Examples of Qualified Acquisition in a sentence
The Borrower hereby designates that the acquisition by the Borrower of Meda AB (publ) (the “Moon Acquisition”) shall be a Qualified Acquisition under the Credit Agreement and each of the Agent and the undersigned Lenders hereby agree that the Moon Acquisition shall be deemed a Qualified Acquisition for all purposes under the Credit Agreement.
The Company will not permit the Debt to Adjusted EBITDA Ratio, as of the end of any fiscal quarter, to be greater than 3.50 to 1.00; provided that, upon notice by the Obligors to the holders of Notes, as of the last day of each of the four consecutive fiscal quarters immediately following a Qualified Acquisition, such ratio may be greater than 3.50 to 1.00, but in no event greater than 4.00 to 1.00, if the Company pays the additional interest provided for in Section 1.2.
As of the last day of each fiscal quarter of Borrower, Borrower shall not permit the Total Leverage Ratio to be greater than 3.50 to 1.00; provided that during a Qualified Acquisition Period (and in connection with calculations to determine whether a Qualified Acquisition or any related indebtedness will result in Borrower being in compliance with this clause (b) on a pro forma basis), such ratio shall be increased to 4.00 to 1.00.

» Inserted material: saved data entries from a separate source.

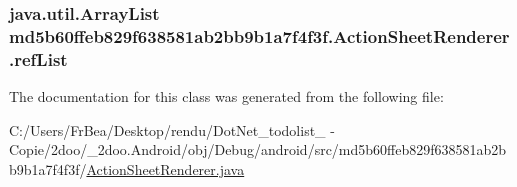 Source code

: \hypertarget{classmd5b60ffeb829f638581ab2bb9b1a7f4f3f_1_1_action_sheet_renderer_78f781206c2fbe428d26569e6da13553}{
\subsubsection[{refList}]{\setlength{\rightskip}{0pt plus 5cm}java.util.ArrayList {\bf md5b60ffeb829f638581ab2bb9b1a7f4f3f.ActionSheetRenderer.refList}}}
\label{classmd5b60ffeb829f638581ab2bb9b1a7f4f3f_1_1_action_sheet_renderer_78f781206c2fbe428d26569e6da13553}




The documentation for this class was generated from the following file:\begin{CompactItemize}
\item 
C:/Users/FrBea/Desktop/rendu/DotNet\_\-todolist\_ - Copie/2doo/\_\-2doo.Android/obj/Debug/android/src/md5b60ffeb829f638581ab2bb9b1a7f4f3f/\hyperlink{_action_sheet_renderer_8java}{ActionSheetRenderer.java}\end{CompactItemize}
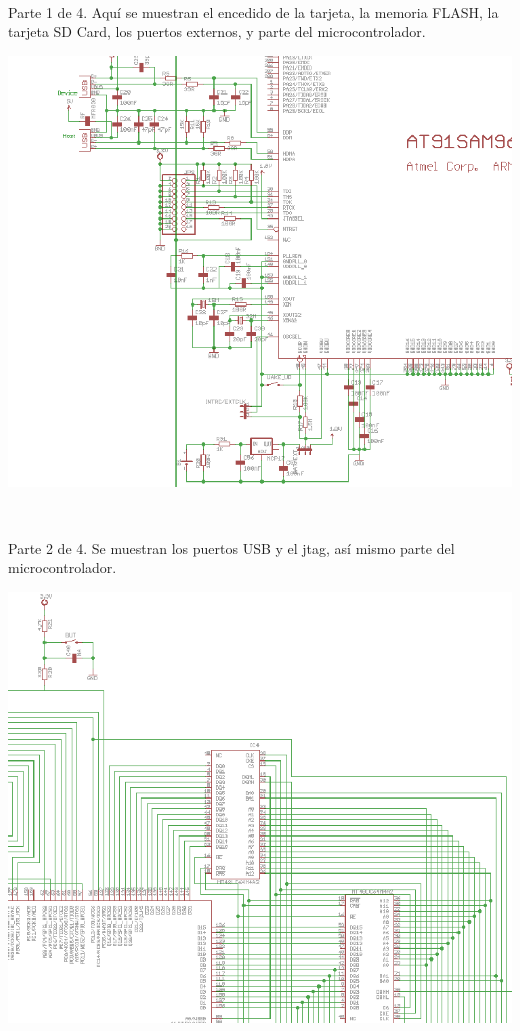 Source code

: \ 

Parte 1 de 4. Aquí se muestran el encedido de la tarjeta, la memoria
FLASH, la tarjeta SD Card, los puertos externos, y parte del microcontrolador.

\pagebreak{}

\includegraphics[scale=0.45]{appendix/samEsq2}

\ 

Parte 2 de 4. Se muestran los puertos USB y el jtag, así mismo parte
del microcontrolador.

\pagebreak{}

\includegraphics[scale=0.45]{appendix/samEsq3}

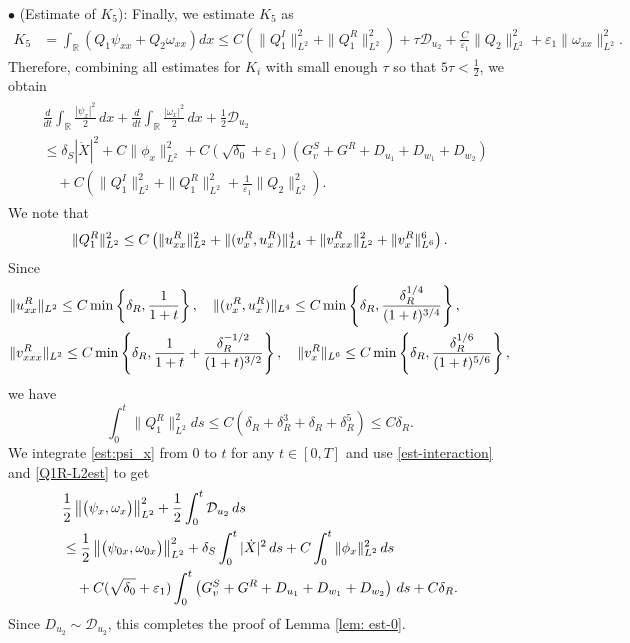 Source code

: \documentclass[11pt,reqno]{amsart}
\begin{document}
\begin{appendix}
\noindent $\bullet$ (Estimate of $K_5$): Finally, we estimate $K_5$ as
\begin{align*}
K_5&=\int_\mathbb{R} (Q_1 \psi_{xx} + Q_2 \omega_{xx}) dx \le C(\|Q_1^I\|_{L^2}^2 + \|Q_1^R\|_{L^2}^2 ) + \tau \mathcal{D}_{u_2} + \frac{C}{\varepsilon_1} \|Q_2\|_{L^2}^2 + \varepsilon_1 \|\omega_{xx}\|_{L^2}^2.
\end{align*}
Therefore, combining all estimates for $K_i$ with small enough $\tau$ so that $5\tau<\frac{1}{2}$, we obtain
\begin{align}
\begin{aligned}\label{est:psi_x}
&\frac{d}{dt}\int_{\mathbb{R}} \frac{|\psi_x|^2}{2} \,dx+\frac{d}{dt}\int_{\mathbb{R}} \frac{|\omega_x|^2}{2} \,dx + \frac{1}{2} \mathcal{D}_{u_2} \\ 
&\le \delta_S |\dot{X}|^2 +C \| \phi_x\|_{L^2}^2+C (\sqrt{\delta_0} +\varepsilon_1)  \left( G^S_v+G^R+D_{u_1} + D_{w_1} + D_{w_2} \right) \\
&\quad + C\left(\|Q_1^I\|_{L^2}^2 + \|Q_1^R\|_{L^2}^2+ \frac{1}{\varepsilon_1}\|Q_2\|_{L^2}^2\right).
\end{aligned}
\end{align}
We note that
\[\|Q_1^R\|_{L^2}^2 \le C \left( \|u^R_{xx}\|_{L^2}^2 +\|(v^R_x,u^R_x)\|_{L^4}^4 +\|v^R_{xxx}\|_{L^2}^2+ \|v^R_x\|_{L^6}^6 \right).\]
Since 
\begin{align*}
&\|u^R_{xx}\|_{L^2} \le C \min \left\{  \delta_R, \frac{1}{1+t} \right\}, \quad  \|(v^R_{x},u^R_{x})\|_{L^4} \le C \min \left\{  \delta_R, \frac{\delta_R^{1/4}}{(1+t)^{3/4}} \right\}, \\
&\|v^R_{xxx}\|_{L^2} \le C \min \left\{  \delta_R, \frac{1}{1+t}+\frac{\delta_R^{-1/2}}{(1+t)^{3/2}} \right\}, \quad  \|v^R_{x}\|_{L^6} \le C \min \left\{  \delta_R, \frac{\delta_R^{1/6}}{(1+t)^{5/6}} \right\},
\end{align*}
we have
\begin{equation} \label{Q1R-L2est}
\int_0^t \|Q_1^R\|_{L^2}^2 ds \le C  \left( \delta_R + \delta_R^3 +\delta_R +\delta_R^5\right) \le C \delta_R.   
\end{equation}	
We integrate \eqref{est:psi_x} from $0$ to $t$ for any $t\in \left[0, T  \right]$ and use \eqref{est-interaction} and \eqref{Q1R-L2est} to get
\begin{align*}
&\frac{1}{2}\left\lVert \big(\psi_x, \omega_x \big)\right\rVert_{L^2}^2+ \frac{1}{2} \int_0^t \mathcal{D}_{u_2} \, d s \\
&\le \frac{1}{2} \left\lVert \big(\psi_{0x}, \omega_{0x} \big)\right\rVert_{L^2}^2+\delta_S \int_0^t |\dot{X}|^2 \, d s + C \int_0^t \| \phi_x\|_{L^2}^2 \, d s \\ 
& \quad +C (\sqrt{\delta_0} +\varepsilon_1) \int_0^t  \left( G^S_v+G^R + D_{u_1}+D_{w_1} + D_{w_2} \right) \, d s  +C \delta_R.
\end{align*}
Since $D_{u_2} \sim \mathcal{D}_{u_2}$, this completes the proof of Lemma \ref{lem: est-0}.


\end{appendix}
\end{document}
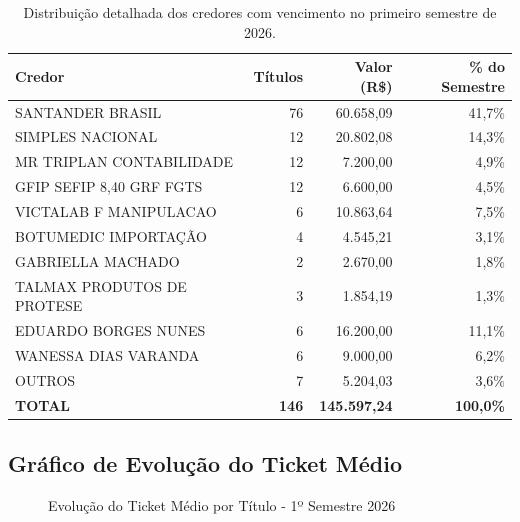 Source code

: \documentclass[12pt, a4paper]{article}
\begin{document}
\begin{table}[H]
    \centering
    \renewcommand{\arraystretch}{1.3}
    \begin{tabularx}{\textwidth}{X r r r}
        \toprule
        \rowcolor{tableHeader} \textbf{Credor} & \textbf{Títulos} & \textbf{Valor (R\$)} & \textbf{\% do Semestre} \\
        \midrule
        SANTANDER BRASIL & 76 & 60.658,09 & 41,7\% \\
        SIMPLES NACIONAL & 12 & 20.802,08 & 14,3\% \\
        MR TRIPLAN CONTABILIDADE & 12 & 7.200,00 & 4,9\% \\
        GFIP SEFIP 8,40 GRF FGTS & 12 & 6.600,00 & 4,5\% \\
        VICTALAB F MANIPULACAO & 6 & 10.863,64 & 7,5\% \\
        BOTUMEDIC IMPORTAÇÃO & 4 & 4.545,21 & 3,1\% \\
        GABRIELLA MACHADO & 2 & 2.670,00 & 1,8\% \\
        TALMAX PRODUTOS DE PROTESE & 3 & 1.854,19 & 1,3\% \\
        EDUARDO BORGES NUNES & 6 & 16.200,00 & 11,1\% \\
        WANESSA DIAS VARANDA & 6 & 9.000,00 & 6,2\% \\
        OUTROS & 7 & 5.204,03 & 3,6\% \\
        \midrule
        \rowcolor{lightGray} \textbf{TOTAL} & \textbf{146} & \textbf{145.597,24} & \textbf{100,0\%} \\
        \bottomrule
    \end{tabularx}
    \caption*{\footnotesize Distribuição detalhada dos credores com vencimento no primeiro semestre de 2026.}
\end{table}

\subsection{Gráfico de Evolução do Ticket Médio}

\begin{figure}[H]
    \centering
    \caption{Evolução do Ticket Médio por Título - 1º Semestre 2026}
\end{figure}
\end{document}
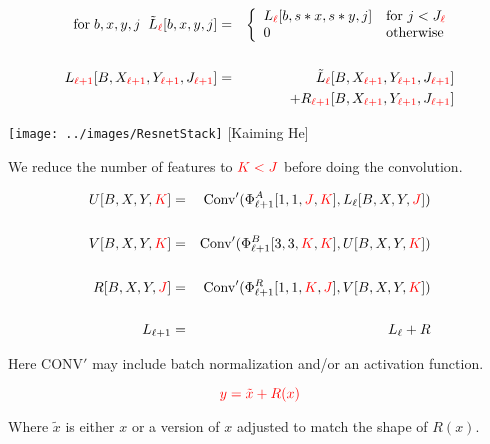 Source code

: {\begin{eqnarray*}
\mathrm{for}\;b,x,y,j\;\;\tilde{L}_{\color{red} \ell}[b,x,y,j] & = & \left\{\begin{array}{ll} L_{\color{red} \ell}[b,s*x,s*y,j] & \mbox{for $j < J_{\color{red} \ell}$} \\ 0 & \mbox{otherwise} \end{array}\right.\\
\\
L_{\color{red} \ell+1}[B,X_{\color{red} \ell +1},Y_{\color{red} \ell+1},J_{\color{red}\ell +1}] & = & \tilde{L}_{\color{red} \ell}[B,X_{\color{red} \ell +1},Y_{\color{red} \ell+1},J_{\color{red}\ell +1}] \\
& & + R_{\color{red} \ell+1}[B,X_{\color{red} \ell +1},Y_{\color{red} \ell+1},J_{\color{red}\ell +1}]
\end{eqnarray*}


\centerline{\texttt{[image: ../images/ResnetStack]} {\large [Kaiming He]}}


We reduce the number of features to ${\color{red} K < J}$ before doing the convolution.

{\huge
\begin{eqnarray*}
U[B,X,Y,{\color{red} K}] & = & \mathrm{Conv}'(\Phi^A_{\ell+1}{ [1,1,{\color{red} J},{\color{red} K}]},L_\ell[B,X,Y,{\color{red} J}]) \\
\\
V[B,X,Y,{\color{red} K}] & = & \mathrm{Conv}'(\Phi^B_{\ell+1}{[3,3,{\color{red} K},{\color{red} K}]},U[B,X,Y,{\color{red} K}]) \\
\\
R[B,X,Y,{\color{red} J}] & = & \mathrm{Conv}'(\Phi^R_{\ell+1}{ [1,1,{\color{red} K},{\color{red} J}]},V[B,X,Y,{\color{red} K}]) \\
\\
L_{ \ell+1} & = & L_\ell + R
\end{eqnarray*}
}

\vfill
Here $\mathrm{CONV}'$ may include batch normalization and/or an activation function.


$${\color{red} y = \tilde{x} + R(x)}$$

\vfill
Where $\tilde{x}$ is either $x$ or a version of $x$ adjusted to match the shape of $R(x)$.


}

Such election must be made by Borrower within the 12 full months following the consummation of the applicable Qualified Acquisition.
In the event the Borrower elects to increase the Consolidated Leverage Ratio pursuant to this Section 8.09, the Borrower shall notify the Administrative Agent in writing at such time as the applicable Qualified Acquisition is consummated.